What it’d do is apply the standard-no-stop analyzer (from the valueMatch field) over the match term “l*d” which generates tokens: {“l”, “d”} . The valueMatch field of every document is analyzed with the standard-no-stop analyzer which has to_lower and token-filter-ngram analyzers. So this means the match query would match all documents as every document either has “l” or “d” amongst the tokens generated for the field “value”.

Phuong_Hoang · August 2, 2019, 2:09pm

Hi @abhinav ,

I have a library that generates the query from the using the search term that I supply. So if the search term is daniel, the query becomes

{
    "size": 10,
    "from": 0,
    "query": {
        "conjuncts": [
            {
                "field": "type",
                "match_phrase": "hdr-type"
            },
            {
                "disjuncts": [
                    {
                        "field": "valueMatch",
                        "match": "daniel"
                    },
                    {
                        "field": "valueMatch",
                        "wildcard": "daniel*"
                    }
                ]
            }
        ]
    }
}

So the intention is to search for the term daniel anywhere in the text and anywhere where daniel is a prefix of a word. I now realize it does not work for the case where the term contains wildcard symbols with the use of the analyzer that I defined. Thanks for pointing out the problem quickly.

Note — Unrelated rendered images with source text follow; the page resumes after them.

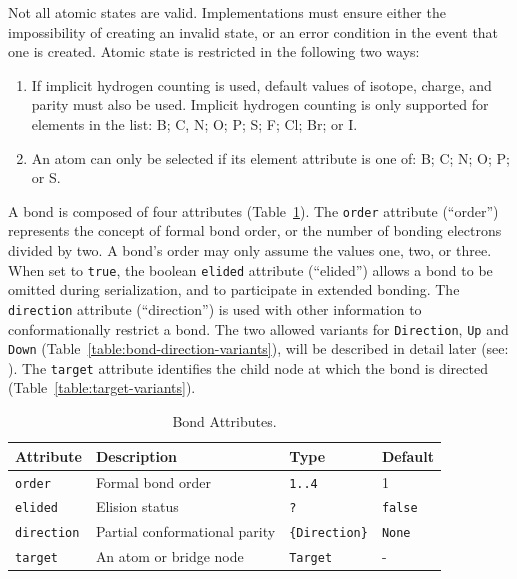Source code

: \documentclass{article}
\def\ttt{\texttt}
\begin{document}
Not all atomic states are valid. Implementations must ensure either the impossibility of creating an invalid state, or an error condition in the event that one is created. Atomic state is restricted in the following two ways:

\begin{enumerate}
    \item{If implicit hydrogen counting is used, default values of isotope, charge, and parity must also be used. Implicit hydrogen counting is only supported for elements in the list: B; C, N; O; P; S; F; Cl; Br; or I.}
    \item{An atom can only be selected if its element attribute is one of: B; C; N; O; P; or S.}
\end{enumerate}

A bond is composed of four attributes (Table~\ref{table:bond-attributes}). The \ttt{order} attribute (\enquote{order}) represents the concept of formal bond order, or the number of bonding electrons divided by two. A bond's order may only assume the values one, two, or three. When set to \ttt{true}, the boolean \ttt{elided} attribute (\enquote{elided}) allows a bond to be omitted during serialization, and to participate in extended bonding. The \ttt{direction} attribute (\enquote{direction}) is used with other information to conformationally restrict a bond. The two allowed variants for \ttt{Direction}, \ttt{Up} and \ttt{Down} (Table~\ref{table:bond-direction-variants}), will be described in detail later (see: ). The \ttt{target} attribute identifies the child node at which the bond is directed (Table~\ref{table:target-variants}).

\begin{table}
\caption{Bond Attributes.}
\centering
\begin{tabular}{l p{3.6cm} l l}
    \hline
    Attribute & Description & Type & Default \\
    \hline
    \ttt{order} & Formal bond order & \ttt{1..4} & 1 \\
    \ttt{elided} & Elision status & \ttt{?} & \ttt{false} \\
    \ttt{direction} & Partial conformational parity & \ttt{\{Direction\}} & \ttt{None} \\
    \ttt{target} & An atom or bridge node & \ttt{Target} & - \\
    \hline
\end{tabular}
\label{table:bond-attributes}
\end{table}
\end{document}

This brings me to a couple of questions:

Is there any documentation describing the output of the response JSON when the explain is enabled? The documentation on this page (link here) does not say how I should interpret the result. I used the explain for my query but the response is very hard to understand.
I think that the analyzer treats * symbol as a character in the match query. You said otherwise. Is there a way to check what the analyzer will do for a given text?
Is my FTS index configured properly for my use cases (see below) and I only have to use the correct query?
- Using a single character d should give back results where the text contains the character d
- Using a search term land should give back the results containing land
- Using wild card in search term, e.g. l*d, should give back result containing land

abhinav · August 2, 2019, 6:58pm

Is there any documentation describing the output of the response JSON when the explain is enabled? The documentation on this page (link here) does not say how I should interpret the result. I used the explain for my query but the response is very hard to understand.

When explain is enabled, what is explained is how scoring from the subqueries affects the actual score of the hits returned. The “message” section will indicate how the aggregation of the sub queries is done (for example “sum of” or “product of”). I understand that the documentation doesn’t really cover this section - I’ve filed an internal ticket for us to improve it with the next release.

I think that the analyzer treats * symbol as a character in the match query. You said otherwise. Is there a way to check what the analyzer will do for a given text?

Yes that’s correct, feel free to use this service we host to understand the behavior of various analyzers: http://bleveanalysis.couchbase.com/analysis. You’re also allowed to set up custom analyzers and note their behavior.

Is my FTS index configured properly for my use cases (see below) and I only have to use the correct query?

Using a single character d should give back results where the text contains the character d

Using a search term land should give back the results containing land

Using wild card in search term, e.g. l*d , should give back result containing land

Yes, your index mapping would match all 3 search terms above. Note that your ngram token filter is at a max of 20 so it wouldn’t match terms greater than that length.